Partidos nacionalistas e cidadãos bascos celebraram neste domingo o Dia da Pátria Basca (Aberri Eguna), com os olhos voltados para o futuro, após o cessar-fogo permanente anunciado no mês passado pela organização terrorista ETA. O dia foi marcado por esse cessar-fogo, efetivo desde 24 de março, por isso muitos dos discursos giraram em torno desse "novo cenário", o futuro do País Basco e as esperanças de paz, após quase quatro décadas de violência com mais de 800 mortos.
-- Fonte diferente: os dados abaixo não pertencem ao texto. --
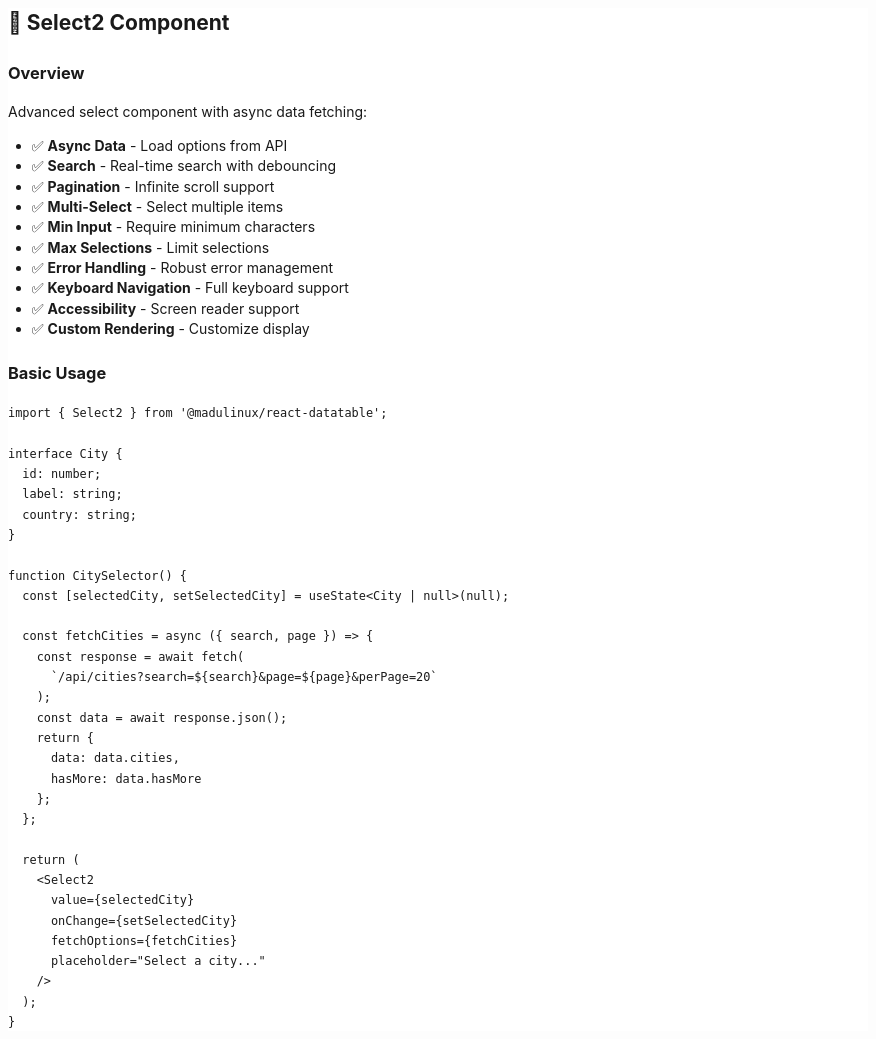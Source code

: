 
## 🔽 Select2 Component

### Overview

Advanced select component with async data fetching:

- ✅ **Async Data** - Load options from API
- ✅ **Search** - Real-time search with debouncing
- ✅ **Pagination** - Infinite scroll support
- ✅ **Multi-Select** - Select multiple items
- ✅ **Min Input** - Require minimum characters
- ✅ **Max Selections** - Limit selections
- ✅ **Error Handling** - Robust error management
- ✅ **Keyboard Navigation** - Full keyboard support
- ✅ **Accessibility** - Screen reader support
- ✅ **Custom Rendering** - Customize display

### Basic Usage

```tsx
import { Select2 } from '@madulinux/react-datatable';

interface City {
  id: number;
  label: string;
  country: string;
}

function CitySelector() {
  const [selectedCity, setSelectedCity] = useState<City | null>(null);

  const fetchCities = async ({ search, page }) => {
    const response = await fetch(
      `/api/cities?search=${search}&page=${page}&perPage=20`
    );
    const data = await response.json();
    return {
      data: data.cities,
      hasMore: data.hasMore
    };
  };

  return (
    <Select2
      value={selectedCity}
      onChange={setSelectedCity}
      fetchOptions={fetchCities}
      placeholder="Select a city..."
    />
  );
}
```
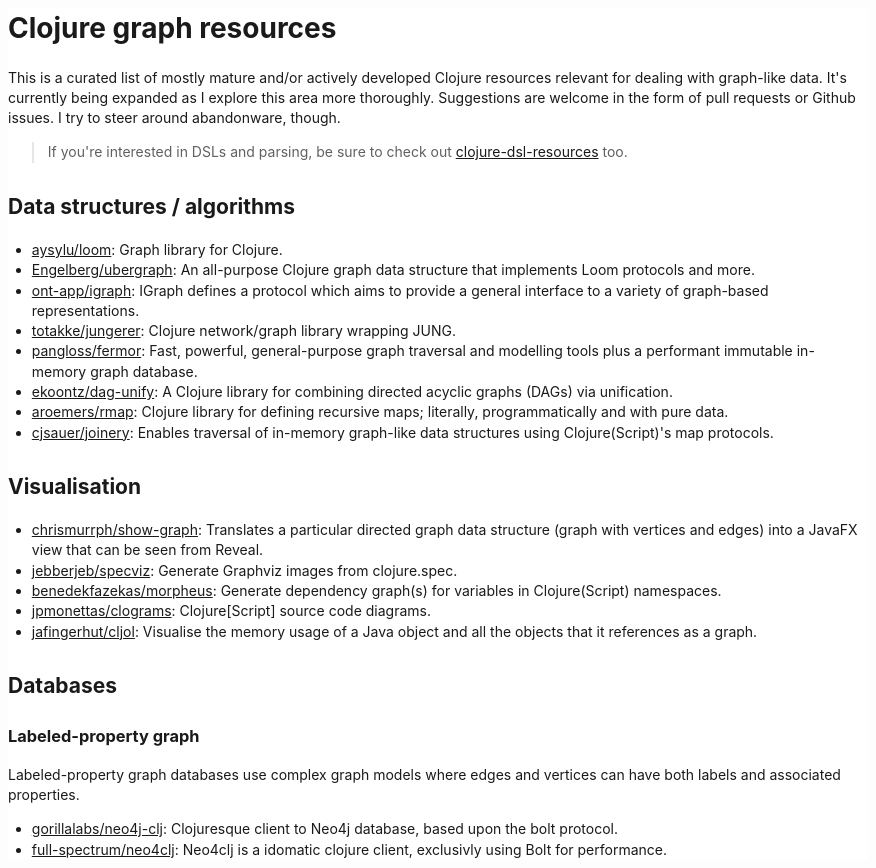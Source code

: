 Clojure graph resources
=======================
This is a curated list of mostly mature and/or actively developed Clojure resources relevant for dealing with graph-like data. It's currently being expanded as I explore this area more thoroughly. Suggestions are welcome in the form of pull requests or Github issues. I try to steer around abandonware, though.

> If you're interested in DSLs and parsing, be sure to check out [clojure-dsl-resources](https://github.com/simongray/clojure-dsl-resources) too.

Data structures / algorithms
----------------------------
* [aysylu/loom](https://github.com/aysylu/loom): Graph library for Clojure.
* [Engelberg/ubergraph](https://github.com/Engelberg/ubergraph): An all-purpose Clojure graph data structure that implements Loom protocols and more.
* [ont-app/igraph](https://github.com/ont-app/igraph): IGraph defines a protocol which aims to provide a general interface to a variety of graph-based representations.
* [totakke/jungerer](https://github.com/totakke/jungerer): Clojure network/graph library wrapping JUNG.
* [pangloss/fermor](https://github.com/pangloss/fermor): Fast, powerful, general-purpose graph traversal and modelling tools plus a performant immutable in-memory graph database.
* [ekoontz/dag-unify](https://github.com/ekoontz/dag-unify): A Clojure library for combining directed acyclic graphs (DAGs) via unification.
* [aroemers/rmap](https://github.com/aroemers/rmap): Clojure library for defining recursive maps; literally, programmatically and with pure data.
* [cjsauer/joinery](https://github.com/cjsauer/joinery): Enables traversal of in-memory graph-like data structures using Clojure(Script)'s map protocols.

Visualisation
-------------
* [chrismurrph/show-graph](https://github.com/chrismurrph/show-graph): Translates a particular directed graph data structure (graph with vertices and edges) into a JavaFX view that can be seen from Reveal.
* [jebberjeb/specviz](https://github.com/jebberjeb/specviz): Generate Graphviz images from clojure.spec.
* [benedekfazekas/morpheus](https://github.com/benedekfazekas/morpheus): Generate dependency graph(s) for variables in Clojure(Script) namespaces.
* [jpmonettas/clograms](https://github.com/jpmonettas/clograms): Clojure[Script] source code diagrams.
* [jafingerhut/cljol](https://github.com/jafingerhut/cljol): Visualise the memory usage of a Java object and all the objects that it references as a graph.

Databases
---------
### Labeled-property graph
Labeled-property graph databases use complex graph models where edges and vertices can have both labels and associated properties.

* [gorillalabs/neo4j-clj](https://github.com/gorillalabs/neo4j-clj): Clojuresque client to Neo4j database, based upon the bolt protocol.
* [full-spectrum/neo4clj](https://github.com/full-spectrum/neo4clj): Neo4clj is a idomatic clojure client, exclusivly using Bolt for performance.         

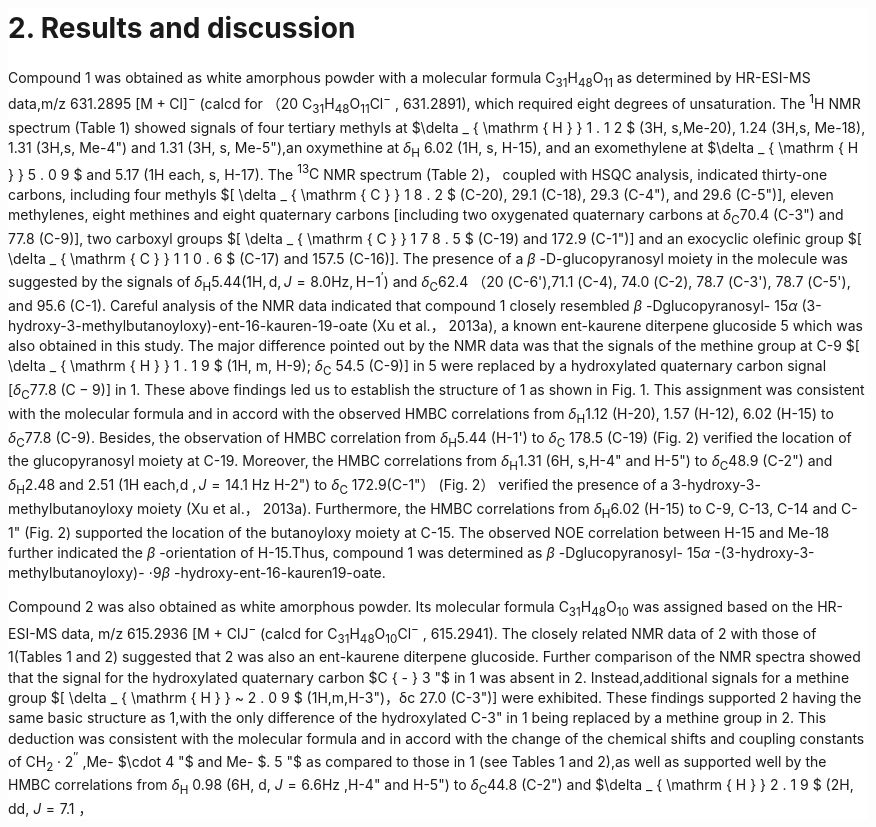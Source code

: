# 2. Results and discussion

Compound 1 was obtained as white amorphous powder with a molecular formula $\mathrm { C } _ { 3 1 } \mathrm { H } _ { 4 8 } \mathrm { O } _ { 1 1 }$ as determined by HR-ESI-MS data,m/z 631.2895 $[ \mathrm { M } + \mathrm { C l } ] ^ { - }$ (calcd for （20 $\mathrm { C } _ { 3 1 } \mathrm { H } _ { 4 8 } \mathrm { O } _ { 1 1 } \mathrm { C l } ^ { - }$ , 631.2891), which required eight degrees of unsaturation. The $\mathrm { ^ { 1 } H }$ NMR spectrum (Table 1) showed signals of four tertiary methyls at $\delta _ { \mathrm { H } } 1 . 1 2 \$ (3H, s,Me-20), 1.24 (3H,s, Me-18), 1.31 (3H,s, Me-4") and 1.31 (3H, s, Me-5"),an oxymethine at $\delta _ { \mathrm { H } }$ 6.02 (1H, s, H-15), and an exomethylene at $\delta _ { \mathrm { H } } 5 . 0 9 \$ and 5.17 (1H each, s, H-17). The $^ { 1 3 } \mathrm { C }$ NMR spectrum (Table 2)， coupled with HSQC analysis, indicated thirty-one carbons, including four methyls $[ \delta _ { \mathrm { C } } 1 8 . 2 \$ (C-20), 29.1 (C-18), 29.3 (C-4"), and 29.6 (C-5")], eleven methylenes, eight methines and eight quaternary carbons [including two oxygenated quaternary carbons at $\delta _ { \mathrm { C } } 7 0 . 4$ (C-3") and 77.8 (C-9)], two carboxyl groups $[ \delta _ { \mathrm { C } } 1 7 8 . 5 \$ (C-19) and 172.9 (C-1")] and an exocyclic olefinic group $[ \delta _ { \mathrm { C } } 1 1 0 . 6 \$ (C-17) and 157.5 (C-16)]. The presence of a $\beta$ -D-glucopyranosyl moiety in the molecule was suggested by the signals of $\delta _ { \mathrm { H } } 5 . 4 4 ( 1 \mathrm { H } , \mathrm { d } , J = 8 . 0 \mathrm { H z } , \mathrm { H } { - 1 } ^ { \prime } )$ and $\delta _ { \mathrm { C } } 6 2 . 4$ （20 (C-6'),71.1 (C-4), 74.0 (C-2), 78.7 (C-3'), 78.7 (C-5'), and 95.6 (C-1). Careful analysis of the NMR data indicated that compound 1 closely resembled $\beta$ -Dglucopyranosyl- $1 5 \alpha$ (3-hydroxy-3-methylbutanoyloxy)-ent-16-kauren-19-oate (Xu et al.， 2013a), a known ent-kaurene diterpene glucoside 5 which was also obtained in this study. The major difference pointed out by the NMR data was that the signals of the methine group at C-9 $[ \delta _ { \mathrm { H } } 1 . 1 9 \$ (1H, m, H-9); $\delta _ { \mathrm { C } }$ 54.5 (C-9)] in 5 were replaced by a hydroxylated quaternary carbon signal $\left[ \delta _ { \mathrm { C } } 7 7 . 8 \ ( \mathrm { C - 9 } ) \right]$ in 1. These above findings led us to establish the structure of 1 as shown in Fig. 1. This assignment was consistent with the molecular formula and in accord with the observed HMBC correlations from $\delta _ { \mathrm { H } } 1 . 1 2$ (H-20), 1.57 (H-12), 6.02 (H-15) to $\delta _ { \mathrm { C } } 7 7 . 8$ (C-9). Besides, the observation of HMBC correlation from $\delta _ { \mathrm { H } } 5 . 4 4$ (H-1') to $\delta _ { \mathrm { C } }$ 178.5 (C-19) (Fig. 2) verified the location of the glucopyranosyl moiety at C-19. Moreover, the HMBC correlations from $\delta _ { \mathrm { H } } 1 . 3 1$ (6H, s,H-4" and H-5") to $\delta _ { \mathrm { C } } 4 8 . 9$ (C-2") and $\delta _ { \mathrm { H } } 2 . 4 8$ and 2.51 (1H each,d $, J = 1 4 . 1 \ \mathrm { H z }$ H-2") to $\delta _ { \mathrm { C } }$ 172.9(C-1"） (Fig. 2） verified the presence of a 3-hydroxy-3- methylbutanoyloxy moiety (Xu et al.， 2013a). Furthermore, the HMBC correlations from $\delta _ { \mathrm { H } } 6 . 0 2$ (H-15) to C-9, C-13, C-14 and C-1" (Fig. 2) supported the location of the butanoyloxy moiety at C-15. The observed NOE correlation between H-15 and Me-18 further indicated the $\beta$ -orientation of H-15.Thus, compound 1 was determined as $\beta$ -Dglucopyranosyl- $1 5 \alpha$ -(3-hydroxy-3-methylbutanoyloxy)- $\cdot 9 \beta$ -hydroxy-ent-16-kauren19-oate.

Compound 2 was also obtained as white amorphous powder. Its molecular formula $\mathrm { C } _ { 3 1 } \mathrm { H } _ { 4 8 } \mathrm { O } _ { 1 0 }$ was assigned based on the HR-ESI-MS data, m/z 615.2936 [M + $\mathrm { C l J ^ { - } }$ (calcd for $\mathrm { C } _ { 3 1 } \mathrm { H } _ { 4 8 } \mathrm { O } _ { 1 0 } \mathrm { C l } ^ { - }$ , 615.2941). The closely related NMR data of 2 with those of 1(Tables 1 and 2) suggested that 2 was also an ent-kaurene diterpene glucoside. Further comparison of the NMR spectra showed that the signal for the hydroxylated quaternary carbon $C { - } 3 "$ in 1 was absent in 2. Instead,additional signals for a methine group $[ \delta _ { \mathrm { H } } ~ 2 . 0 9 \$ (1H,m,H-3")，δc 27.0 (C-3")] were exhibited. These findings supported 2 having the same basic structure as 1,with the only difference of the hydroxylated C-3" in 1 being replaced by a methine group in 2. This deduction was consistent with the molecular formula and in accord with the change of the chemical shifts and coupling constants of $\mathrm { C H } _ { 2 } { \cdot } 2 ^ { \prime \prime }$ ,Me- $\cdot 4 "$ and Me- $. 5 "$ as compared to those in 1 (see Tables 1 and 2),as well as supported well by the HMBC correlations from $\delta _ { \mathrm { H } }$ 0.98 (6H, d, $J { = } 6 . 6 \mathrm { H z }$ ,H-4" and H-5") to $\delta _ { \mathrm { C } } 4 4 . 8$ (C-2") and $\delta _ { \mathrm { H } } 2 . 1 9 \$ (2H, dd, $J { = } 7 . 1$ ，
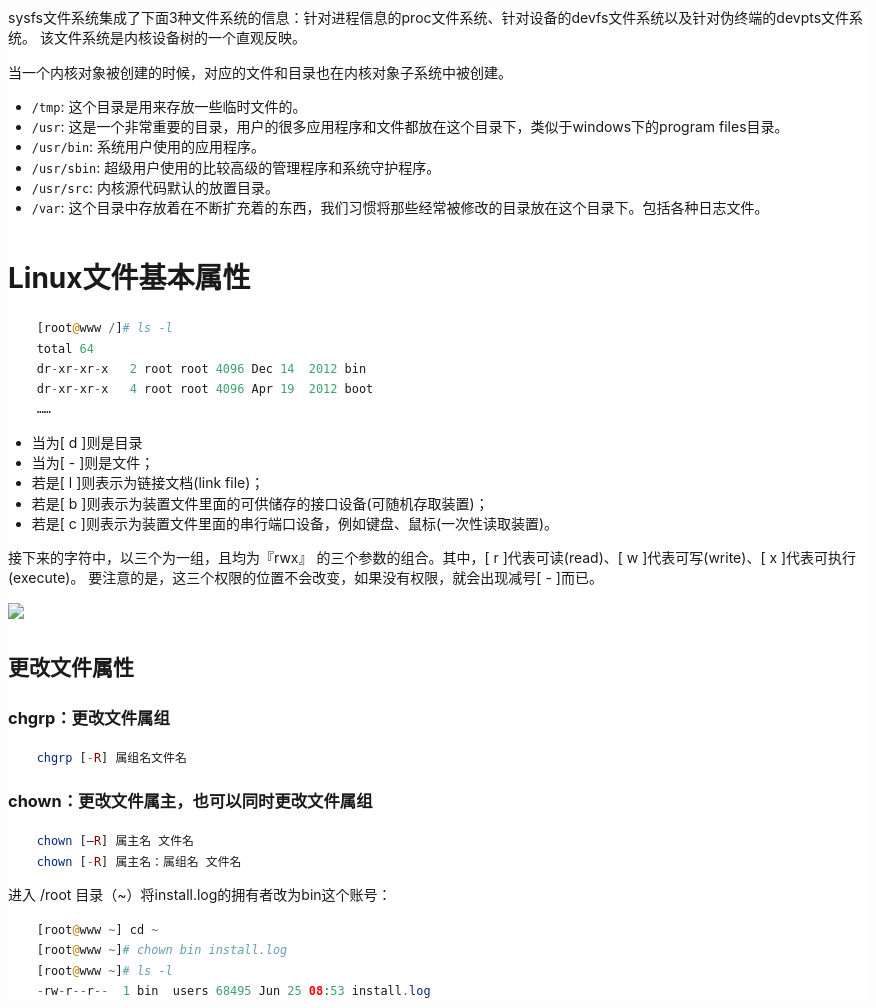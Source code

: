 sysfs文件系统集成了下面3种文件系统的信息：针对进程信息的proc文件系统、针对设备的devfs文件系统以及针对伪终端的devpts文件系统。
该文件系统是内核设备树的一个直观反映。

当一个内核对象被创建的时候，对应的文件和目录也在内核对象子系统中被创建。

- `/tmp`: 这个目录是用来存放一些临时文件的。
- `/usr`: 这是一个非常重要的目录，用户的很多应用程序和文件都放在这个目录下，类似于windows下的program files目录。
- `/usr/bin`: 系统用户使用的应用程序。
- `/usr/sbin`: 超级用户使用的比较高级的管理程序和系统守护程序。
- `/usr/src`: 内核源代码默认的放置目录。
- `/var`: 这个目录中存放着在不断扩充着的东西，我们习惯将那些经常被修改的目录放在这个目录下。包括各种日志文件。


# Linux文件基本属性

```php
    [root@www /]# ls -l
    total 64
    dr-xr-xr-x   2 root root 4096 Dec 14  2012 bin
    dr-xr-xr-x   4 root root 4096 Apr 19  2012 boot
    ……
```

- 当为[ d ]则是目录
- 当为[ - ]则是文件；
- 若是[ l ]则表示为链接文档(link file)；
- 若是[ b ]则表示为装置文件里面的可供储存的接口设备(可随机存取装置)；
- 若是[ c ]则表示为装置文件里面的串行端口设备，例如键盘、鼠标(一次性读取装置)。

接下来的字符中，以三个为一组，且均为『rwx』 的三个参数的组合。其中，[ r ]代表可读(read)、[ w ]代表可写(write)、[ x ]代表可执行(execute)。 要注意的是，这三个权限的位置不会改变，如果没有权限，就会出现减号[ - ]而已。

![](http://www.runoob.com/wp-content/uploads/2014/06/363003_1227493859FdXT.png)

## 更改文件属性

### chgrp：更改文件属组

```php
    chgrp [-R] 属组名文件名
```

### chown：更改文件属主，也可以同时更改文件属组

```php
    chown [–R] 属主名 文件名
    chown [-R] 属主名：属组名 文件名
```


进入 /root 目录（~）将install.log的拥有者改为bin这个账号：

```php
    [root@www ~] cd ~
    [root@www ~]# chown bin install.log
    [root@www ~]# ls -l
    -rw-r--r--  1 bin  users 68495 Jun 25 08:53 install.log
```
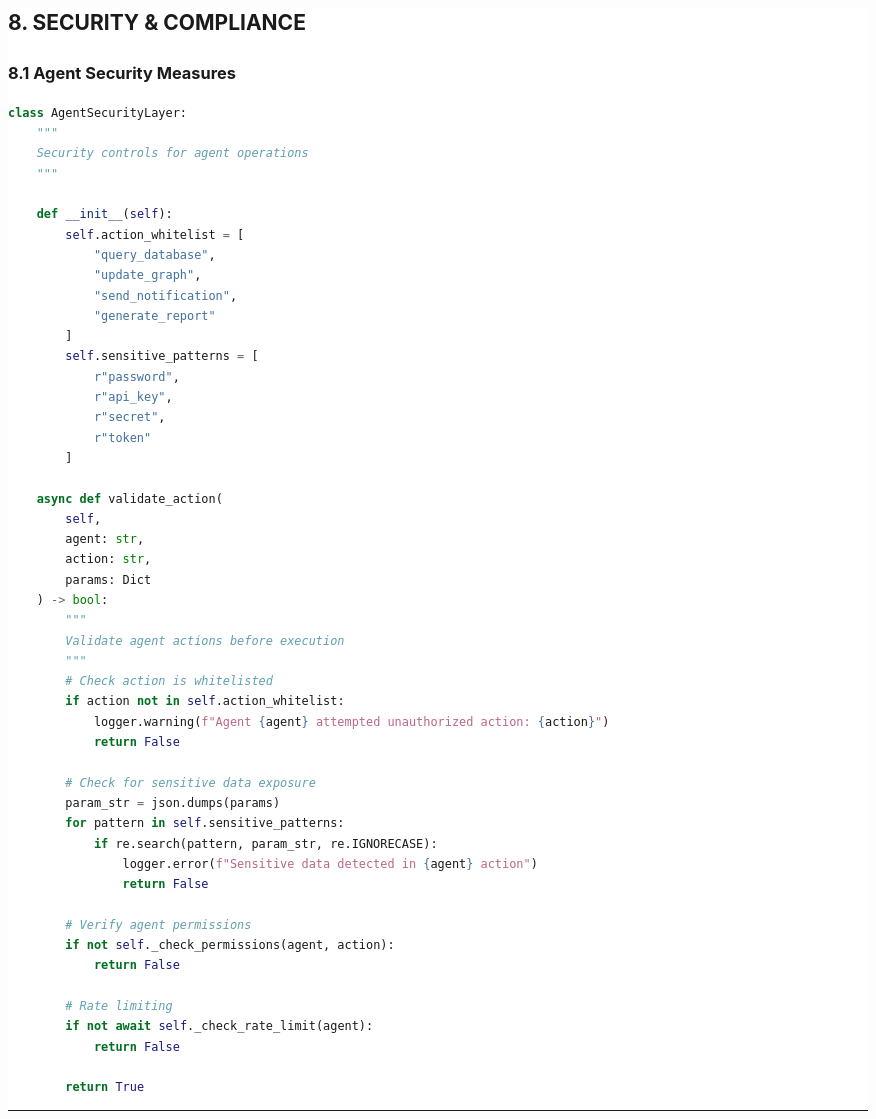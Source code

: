 
## 8. SECURITY & COMPLIANCE

### 8.1 Agent Security Measures

```python
class AgentSecurityLayer:
    """
    Security controls for agent operations
    """
    
    def __init__(self):
        self.action_whitelist = [
            "query_database",
            "update_graph",
            "send_notification",
            "generate_report"
        ]
        self.sensitive_patterns = [
            r"password",
            r"api_key",
            r"secret",
            r"token"
        ]
        
    async def validate_action(
        self,
        agent: str,
        action: str,
        params: Dict
    ) -> bool:
        """
        Validate agent actions before execution
        """
        # Check action is whitelisted
        if action not in self.action_whitelist:
            logger.warning(f"Agent {agent} attempted unauthorized action: {action}")
            return False
            
        # Check for sensitive data exposure
        param_str = json.dumps(params)
        for pattern in self.sensitive_patterns:
            if re.search(pattern, param_str, re.IGNORECASE):
                logger.error(f"Sensitive data detected in {agent} action")
                return False
                
        # Verify agent permissions
        if not self._check_permissions(agent, action):
            return False
            
        # Rate limiting
        if not await self._check_rate_limit(agent):
            return False
            
        return True
```

---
O maior ato, ocorrido na cidade de Bilbao, foi promovido pelo Partido Nacionalista Basco (PNV), que governa esta comunidade autônoma há mais de duas décadas. Dele, participou o chefe do Executivo regional ("lehendakari"), Juan José Ibarretxe. Ibarretxe se referiu ao processo de paz e ressaltou que "a violência acabou" porque a sociedade basca "nunca mais permitirá que haja violência em seu povo". Após a confirmação do cessar-fogo da ETA, "virá o tempo político, a consulta popular, na qual a sociedade basca decidirá seu futuro em paz e liberdade", disse Ibarretxe, que depois acrescentou: "O destaque não é o debate. O único protagonista é o povo basco, os demais só são intermediários". O chefe do Executivo regional também reivindicou os direitos históricos desse povo como "única Constituição dos bascos", assegurou que "qualquer solução virá da atualização e do desenvolvimento" desses direitos - que "estão reconhecidos na Constituição" espanhola - e ressaltou que nunca esteve tão claro para os bascos que o futuro lhes pertence. No mesmo ato, o presidente do Partido Nacionalista Basco, Josu Jon Imaz, também se referiu ao cessar-fogo da ETA: "Ajudaremos esse mundo a se mover em direção à política, mas não seremos incautos. O PNV não viveu 111 anos para deixar-se enganar facilmente".